During the record-breaking housing boom of the past two years, a drastic under-supply of homes for sale has bedeviled buyers and delighted sellers. Now, the squeeze is slowly easing—a shift that could mark the start of a much-anticipated cooling of the white-hot housing market.
The abnormal conditions of the past two years have been brutal for buyers. Because the demand for homes outpaced supply by such a wide margin, buyers have faced month after month of steep price increases. In desperation, many home shoppers have waded into bidding wars and even waived contingencies for appraisals and inspections.
Housing economists measure the stockpile of homes for sale in months of supply. In January, the number was just 1.6 months, a record low, according to the National Association of Realtors. The figure has ticked up each month since, reaching 1.7 months in February, 1.9 months in March, and 2.2 months in April.

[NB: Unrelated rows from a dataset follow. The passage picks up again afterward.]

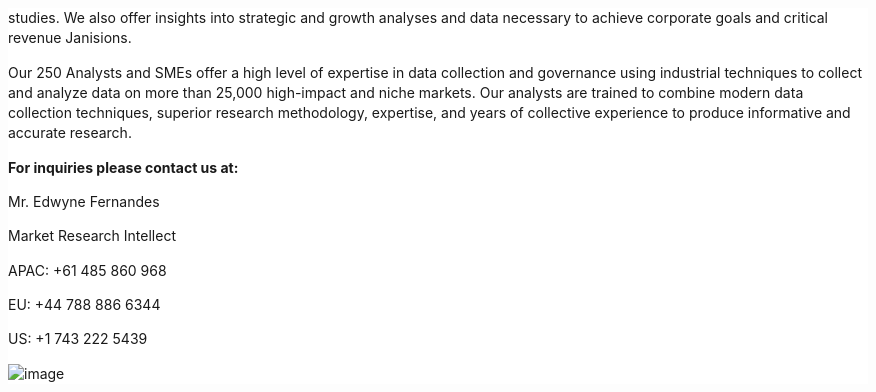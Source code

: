 studies.&nbsp;</span>We also offer insights into strategic and growth analyses and data necessary to achieve corporate goals and critical revenue Janisions.</p><p><span class="">Our 250 Analysts and SMEs offer a high level of expertise in data collection and governance using industrial techniques to collect and analyze data on more than 25,000 high-impact and niche markets. Our analysts are trained to combine modern data collection techniques, superior research methodology, expertise, and years of collective experience to produce informative and accurate research.</span></p><p><strong>For inquiries please contact us at:</strong></p><p>Mr. Edwyne Fernandes</p><p>Market Research Intellect</p><p>APAC: +61 485 860 968</p><p>EU: +44 788 886 6344</p><p>US: +1 743 222 5439</p>
![image](https://github.com/user-attachments/assets/6136536b-f17f-468e-99ee-bf736633f65d)

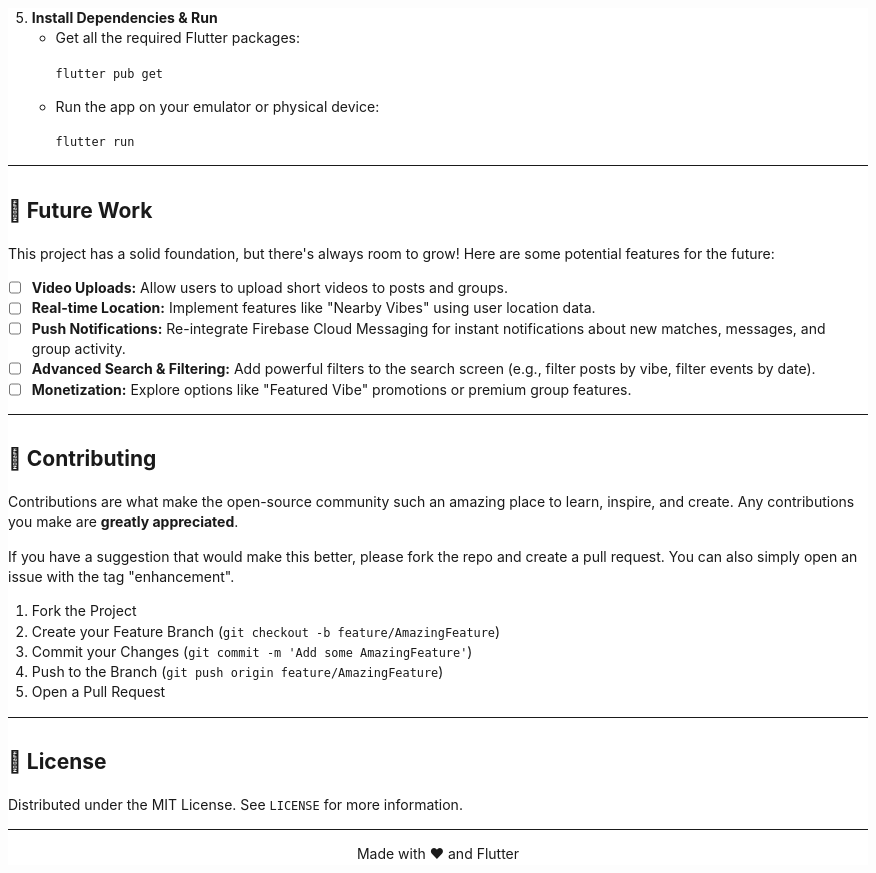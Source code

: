 5.  **Install Dependencies & Run**
    -   Get all the required Flutter packages:
        ```sh
        flutter pub get
        ```
    -   Run the app on your emulator or physical device:
        ```sh
        flutter run
        ```

---

## 🌟 Future Work

This project has a solid foundation, but there's always room to grow! Here are some potential features for the future:

-   [ ] **Video Uploads:** Allow users to upload short videos to posts and groups.
-   [ ] **Real-time Location:** Implement features like "Nearby Vibes" using user location data.
-   [ ] **Push Notifications:** Re-integrate Firebase Cloud Messaging for instant notifications about new matches, messages, and group activity.
-   [ ] **Advanced Search & Filtering:** Add powerful filters to the search screen (e.g., filter posts by vibe, filter events by date).
-   [ ] **Monetization:** Explore options like "Featured Vibe" promotions or premium group features.

---

## 🤝 Contributing

Contributions are what make the open-source community such an amazing place to learn, inspire, and create. Any contributions you make are **greatly appreciated**.

If you have a suggestion that would make this better, please fork the repo and create a pull request. You can also simply open an issue with the tag "enhancement".

1.  Fork the Project
2.  Create your Feature Branch (`git checkout -b feature/AmazingFeature`)
3.  Commit your Changes (`git commit -m 'Add some AmazingFeature'`)
4.  Push to the Branch (`git push origin feature/AmazingFeature`)
5.  Open a Pull Request

---

## 📄 License

Distributed under the MIT License. See `LICENSE` for more information.

---

<div align="center">
  Made with ❤️ and Flutter
</div>
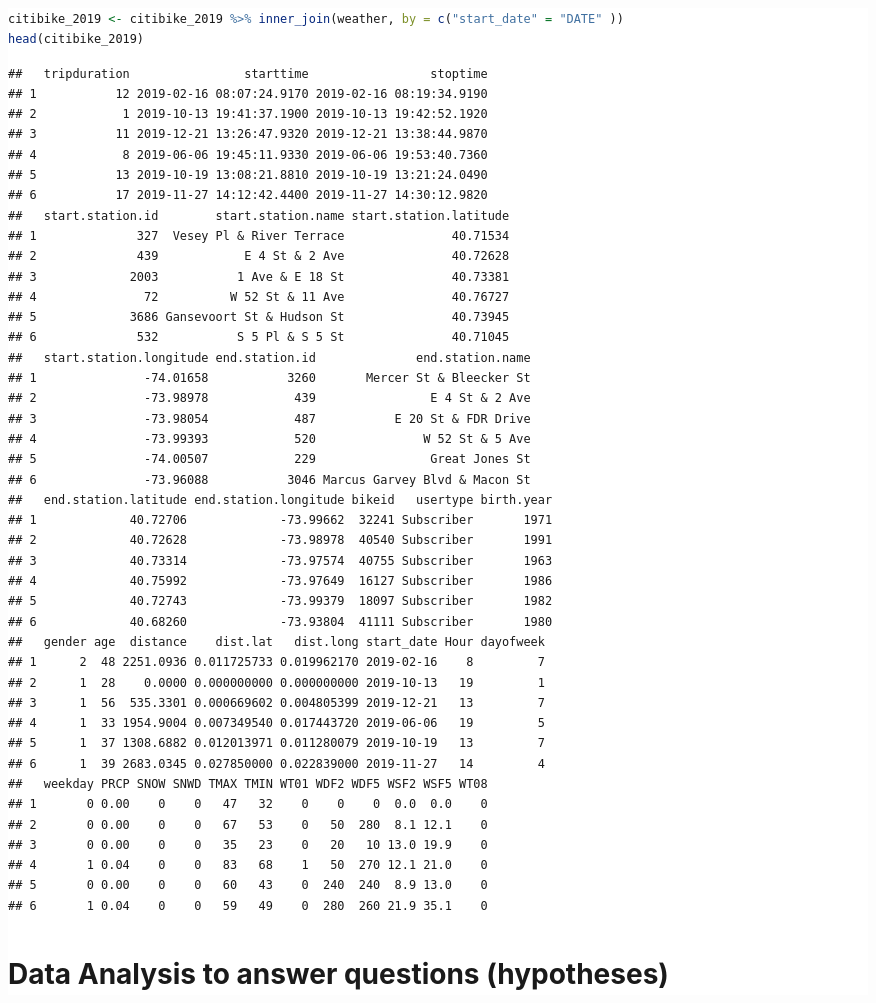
 ```r
citibike_2019 <- citibike_2019 %>% inner_join(weather, by = c("start_date" = "DATE" ))
head(citibike_2019)
```

```
##   tripduration                starttime                 stoptime
## 1           12 2019-02-16 08:07:24.9170 2019-02-16 08:19:34.9190
## 2            1 2019-10-13 19:41:37.1900 2019-10-13 19:42:52.1920
## 3           11 2019-12-21 13:26:47.9320 2019-12-21 13:38:44.9870
## 4            8 2019-06-06 19:45:11.9330 2019-06-06 19:53:40.7360
## 5           13 2019-10-19 13:08:21.8810 2019-10-19 13:21:24.0490
## 6           17 2019-11-27 14:12:42.4400 2019-11-27 14:30:12.9820
##   start.station.id        start.station.name start.station.latitude
## 1              327  Vesey Pl & River Terrace               40.71534
## 2              439            E 4 St & 2 Ave               40.72628
## 3             2003           1 Ave & E 18 St               40.73381
## 4               72          W 52 St & 11 Ave               40.76727
## 5             3686 Gansevoort St & Hudson St               40.73945
## 6              532           S 5 Pl & S 5 St               40.71045
##   start.station.longitude end.station.id              end.station.name
## 1               -74.01658           3260       Mercer St & Bleecker St
## 2               -73.98978            439                E 4 St & 2 Ave
## 3               -73.98054            487           E 20 St & FDR Drive
## 4               -73.99393            520               W 52 St & 5 Ave
## 5               -74.00507            229                Great Jones St
## 6               -73.96088           3046 Marcus Garvey Blvd & Macon St
##   end.station.latitude end.station.longitude bikeid   usertype birth.year
## 1             40.72706             -73.99662  32241 Subscriber       1971
## 2             40.72628             -73.98978  40540 Subscriber       1991
## 3             40.73314             -73.97574  40755 Subscriber       1963
## 4             40.75992             -73.97649  16127 Subscriber       1986
## 5             40.72743             -73.99379  18097 Subscriber       1982
## 6             40.68260             -73.93804  41111 Subscriber       1980
##   gender age  distance    dist.lat   dist.long start_date Hour dayofweek
## 1      2  48 2251.0936 0.011725733 0.019962170 2019-02-16    8         7
## 2      1  28    0.0000 0.000000000 0.000000000 2019-10-13   19         1
## 3      1  56  535.3301 0.000669602 0.004805399 2019-12-21   13         7
## 4      1  33 1954.9004 0.007349540 0.017443720 2019-06-06   19         5
## 5      1  37 1308.6882 0.012013971 0.011280079 2019-10-19   13         7
## 6      1  39 2683.0345 0.027850000 0.022839000 2019-11-27   14         4
##   weekday PRCP SNOW SNWD TMAX TMIN WT01 WDF2 WDF5 WSF2 WSF5 WT08
## 1       0 0.00    0    0   47   32    0    0    0  0.0  0.0    0
## 2       0 0.00    0    0   67   53    0   50  280  8.1 12.1    0
## 3       0 0.00    0    0   35   23    0   20   10 13.0 19.9    0
## 4       1 0.04    0    0   83   68    1   50  270 12.1 21.0    0
## 5       0 0.00    0    0   60   43    0  240  240  8.9 13.0    0
## 6       1 0.04    0    0   59   49    0  280  260 21.9 35.1    0
```




# Data Analysis to answer questions (hypotheses)
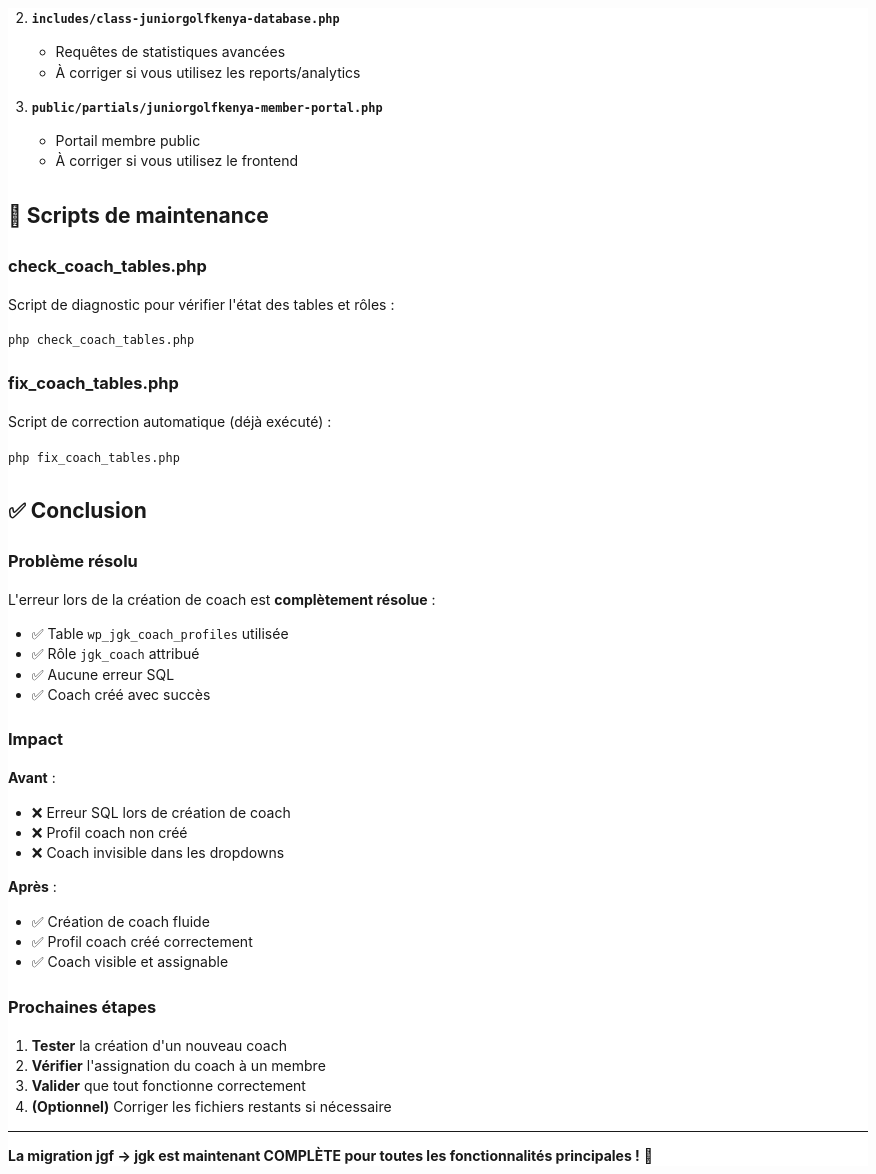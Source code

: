 2. **`includes/class-juniorgolfkenya-database.php`**
   - Requêtes de statistiques avancées
   - À corriger si vous utilisez les reports/analytics

3. **`public/partials/juniorgolfkenya-member-portal.php`**
   - Portail membre public
   - À corriger si vous utilisez le frontend

## 📝 Scripts de maintenance

### check_coach_tables.php

Script de diagnostic pour vérifier l'état des tables et rôles :

```bash
php check_coach_tables.php
```

### fix_coach_tables.php

Script de correction automatique (déjà exécuté) :

```bash
php fix_coach_tables.php
```

## ✅ Conclusion

### Problème résolu

L'erreur lors de la création de coach est **complètement résolue** :
- ✅ Table `wp_jgk_coach_profiles` utilisée
- ✅ Rôle `jgk_coach` attribué
- ✅ Aucune erreur SQL
- ✅ Coach créé avec succès

### Impact

**Avant** :
- ❌ Erreur SQL lors de création de coach
- ❌ Profil coach non créé
- ❌ Coach invisible dans les dropdowns

**Après** :
- ✅ Création de coach fluide
- ✅ Profil coach créé correctement
- ✅ Coach visible et assignable

### Prochaines étapes

1. **Tester** la création d'un nouveau coach
2. **Vérifier** l'assignation du coach à un membre
3. **Valider** que tout fonctionne correctement
4. **(Optionnel)** Corriger les fichiers restants si nécessaire

---

**La migration jgf → jgk est maintenant COMPLÈTE pour toutes les fonctionnalités principales !** 🎉
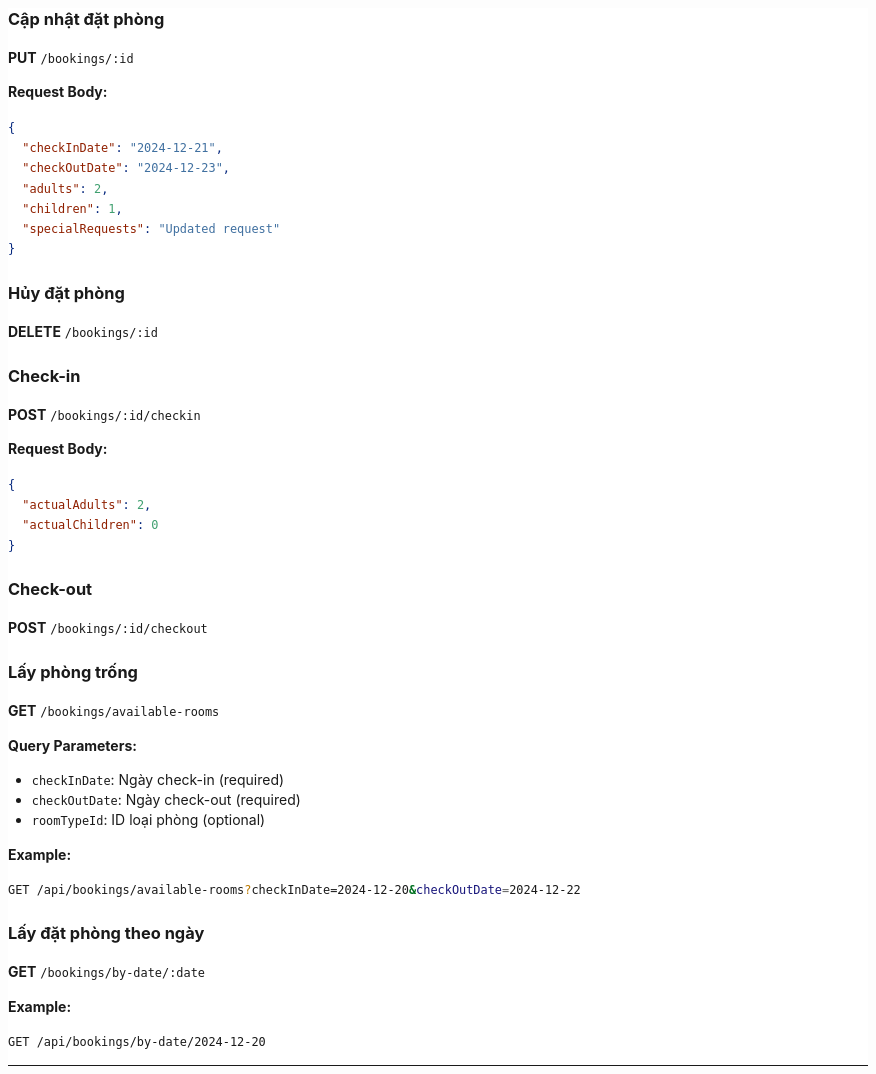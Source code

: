 ### Cập nhật đặt phòng

**PUT** `/bookings/:id`

**Request Body:**
```json
{
  "checkInDate": "2024-12-21",
  "checkOutDate": "2024-12-23",
  "adults": 2,
  "children": 1,
  "specialRequests": "Updated request"
}
```

### Hủy đặt phòng

**DELETE** `/bookings/:id`

### Check-in

**POST** `/bookings/:id/checkin`

**Request Body:**
```json
{
  "actualAdults": 2,
  "actualChildren": 0
}
```

### Check-out

**POST** `/bookings/:id/checkout`

### Lấy phòng trống

**GET** `/bookings/available-rooms`

**Query Parameters:**
- `checkInDate`: Ngày check-in (required)
- `checkOutDate`: Ngày check-out (required)
- `roomTypeId`: ID loại phòng (optional)

**Example:**
```bash
GET /api/bookings/available-rooms?checkInDate=2024-12-20&checkOutDate=2024-12-22
```

### Lấy đặt phòng theo ngày

**GET** `/bookings/by-date/:date`

**Example:**
```bash
GET /api/bookings/by-date/2024-12-20
```

---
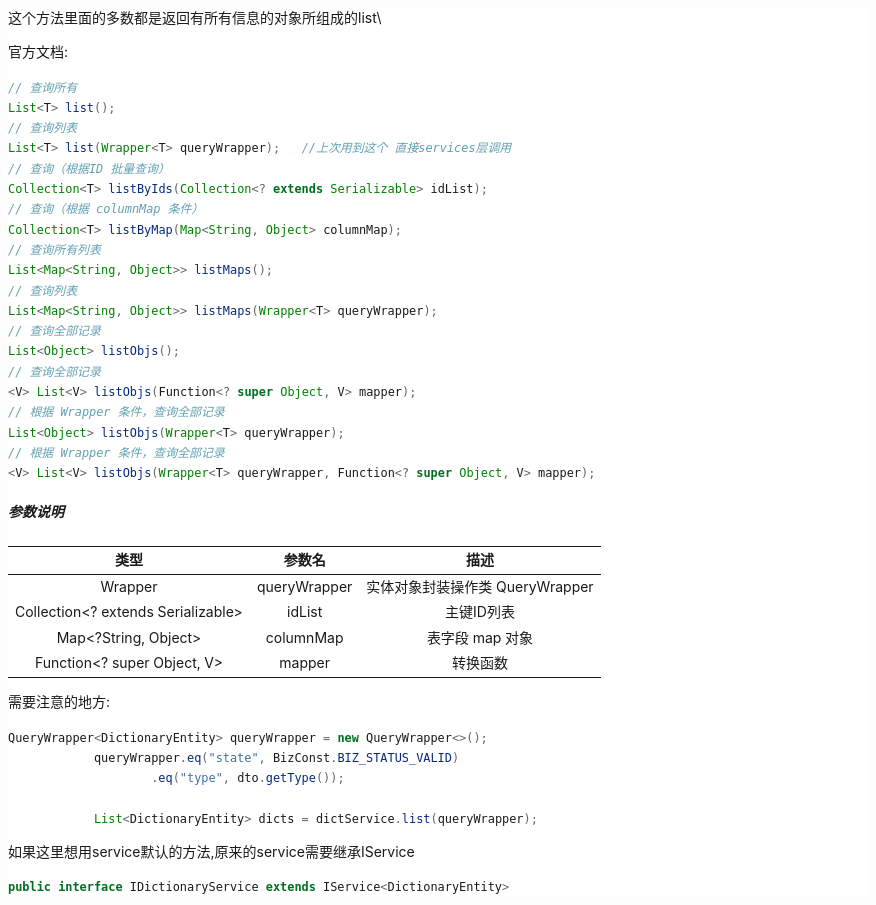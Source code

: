 这个方法里面的多数都是返回有所有信息的对象所组成的list\

官方文档:

```java
// 查询所有
List<T> list();
// 查询列表
List<T> list(Wrapper<T> queryWrapper);   //上次用到这个 直接services层调用
// 查询（根据ID 批量查询）
Collection<T> listByIds(Collection<? extends Serializable> idList);
// 查询（根据 columnMap 条件）
Collection<T> listByMap(Map<String, Object> columnMap);
// 查询所有列表
List<Map<String, Object>> listMaps();
// 查询列表
List<Map<String, Object>> listMaps(Wrapper<T> queryWrapper);
// 查询全部记录
List<Object> listObjs();
// 查询全部记录
<V> List<V> listObjs(Function<? super Object, V> mapper);
// 根据 Wrapper 条件，查询全部记录
List<Object> listObjs(Wrapper<T> queryWrapper);
// 根据 Wrapper 条件，查询全部记录
<V> List<V> listObjs(Wrapper<T> queryWrapper, Function<? super Object, V> mapper);
```

##### 参数说明 

|                类型                |    参数名    |              描述               |
| :--------------------------------: | :----------: | :-----------------------------: |
|             Wrapper<T>             | queryWrapper | 实体对象封装操作类 QueryWrapper |
| Collection<? extends Serializable> |    idList    |           主键ID列表            |
|        Map<?String, Object>        |  columnMap   |         表字段 map 对象         |
|    Function<? super Object, V>     |    mapper    |            转换函数             |

需要注意的地方:

```java
QueryWrapper<DictionaryEntity> queryWrapper = new QueryWrapper<>();
            queryWrapper.eq("state", BizConst.BIZ_STATUS_VALID)
                    .eq("type", dto.getType());

            List<DictionaryEntity> dicts = dictService.list(queryWrapper);

```

如果这里想用service默认的方法,原来的service需要继承IService

```java
public interface IDictionaryService extends IService<DictionaryEntity>

```
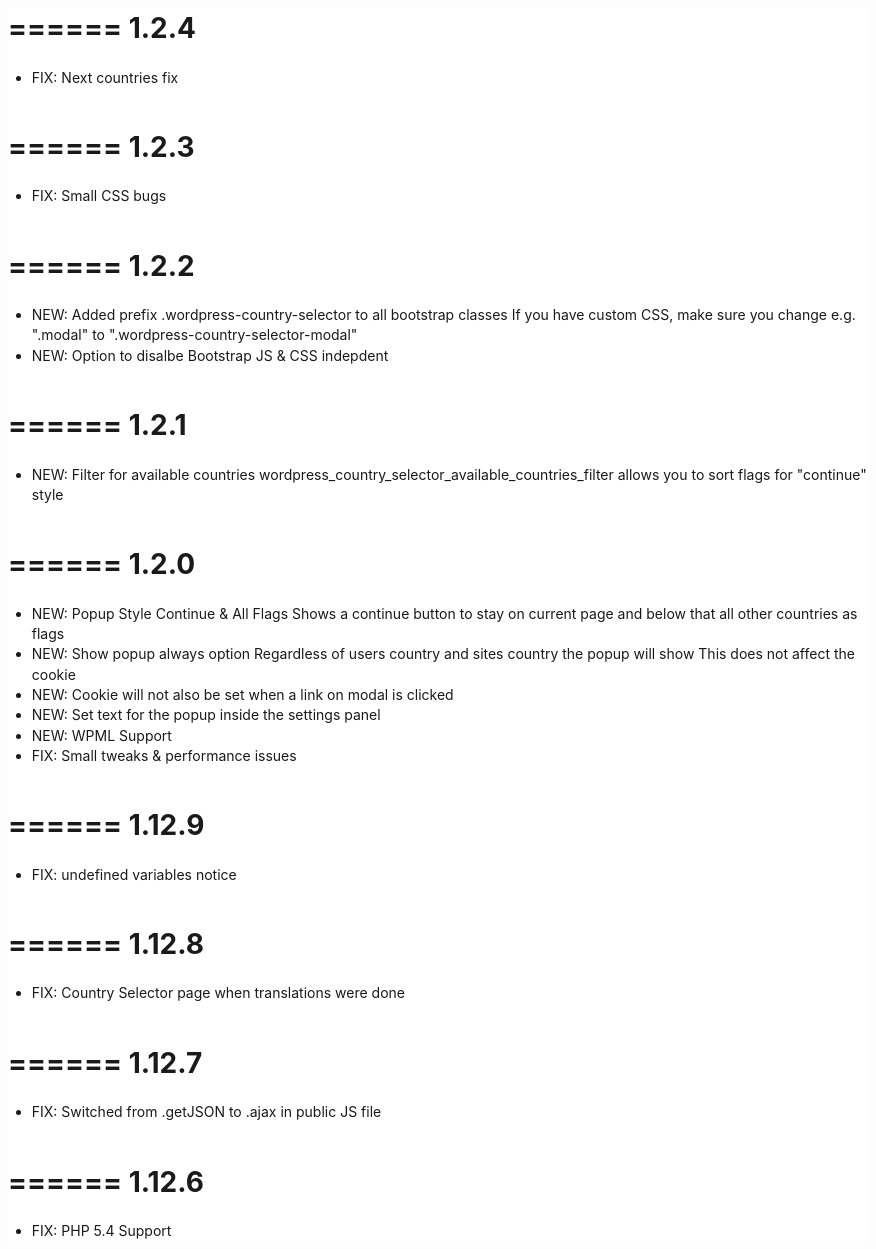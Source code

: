 ======
1.2.4
======
- FIX: Next countries fix

======
1.2.3
======
- FIX: Small CSS bugs

======
1.2.2
======
- NEW:  Added prefix .wordpress-country-selector to all bootstrap classes
		If you have custom CSS, make sure you change e.g. ".modal" to 
		".wordpress-country-selector-modal"
- NEW:  Option to disalbe Bootstrap JS & CSS indepdent

======
1.2.1
======
- NEW:  Filter for available countries wordpress_country_selector_available_countries_filter
		allows you to sort flags for "continue" style 

======
1.2.0
======
- NEW:  Popup Style Continue & All Flags
		Shows a continue button to stay on current page 
		and below that all other countries as flags
- NEW:  Show popup always option
		Regardless of users country and sites country the popup will show
		This does not affect the cookie
- NEW:  Cookie will not also be set when a link on modal is clicked
- NEW:  Set text for the popup inside the settings panel
- NEW:  WPML Support
- FIX:  Small tweaks & performance issues

======
1.12.9
======
- FIX: undefined variables notice

======
1.12.8
======
- FIX: Country Selector page when translations were done

======
1.12.7
======
- FIX: Switched from .getJSON to .ajax in public JS file

======
1.12.6
======
- FIX: PHP 5.4 Support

The real estate rule of thumb says that a balanced market, one that favors neither buyers nor sellers, is characterized by five to six months of supply. So this is still very much a seller’s market—but the picture looks less skewed today than it did a few months ago.
“Housing supply has started to improve, albeit at an extremely sluggish pace,” Lawrence Yun, the National Association of Realtors’ chief economist, said in a statement.
Why the Inventory Shortage Is Easing
The inventory of homes for sale has expanded in part because home prices are soaring out of reach, and thereby tamping down demand. The median price of an existing home sold in April was $391,200, a record high and up 15 percent from a year ago, according to the National Association of Realtors. However, the number of sales retreated a bit.Price increases, combined with a recent run-up in mortgage rates, have created affordability challenges for buyers. The average cost of a 30-year mortgage was just three percent in August 2021, according to Bankrate’s national survey of lenders. By mid-May, the number had soared to 5.45 percent. “That is causing people to pause,” Pappas says.
Andrew Sachs, a Keller Williams broker in Newtown, Connecticut, says he has begun to notice signs of a cooler market. “There are fewer bidding wars. Maybe the seller gets asking price, but they don’t get eight bids that push it over asking price,” he says. “A seller can’t ask for the world and get it, so everything is going to be more negotiable.”
For the past two years, buyers who wanted to close on a deal had been all but forced to make aggressive bids on multiple properties. Now, the pendulum might be inching back in their favor. “We are seeing some pockets of normalization,” Sachs says. “The more people who can buy homes, the healthier overall the economy will be.”
Why Housing Supply Is so far Below Demand
A few reasons that the housing shortage has grown so extreme:Builders can’t build quickly enough to meet demand: Homebuilders pulled way back after the last crash, and they never fully ramped up to pre-2007 levels. Now, there’s no way for them to buy land and win regulatory approvals quickly enough to quench demand. While they are building as much as they can, the massive suburban developments that were common from 1950 through 2010 are now rare.
Demographic trends are creating new buyers: There’s strong demand for homes on many fronts. Many Americans who already owned homes decided during the pandemic that they needed bigger places. Millennials, a huge group, are now in their prime buying years. And Hispanic buyers are a young, growing demographic also keen on homeownership.
The usual supply spigot is turned off: In a counterintuitive result of the hot market, homeowners aren’t eager to sell, because they know they’ll have to do battle to find another property. What’s more, there are almost no foreclosures these days, removing a small but reliable source of homes from the market.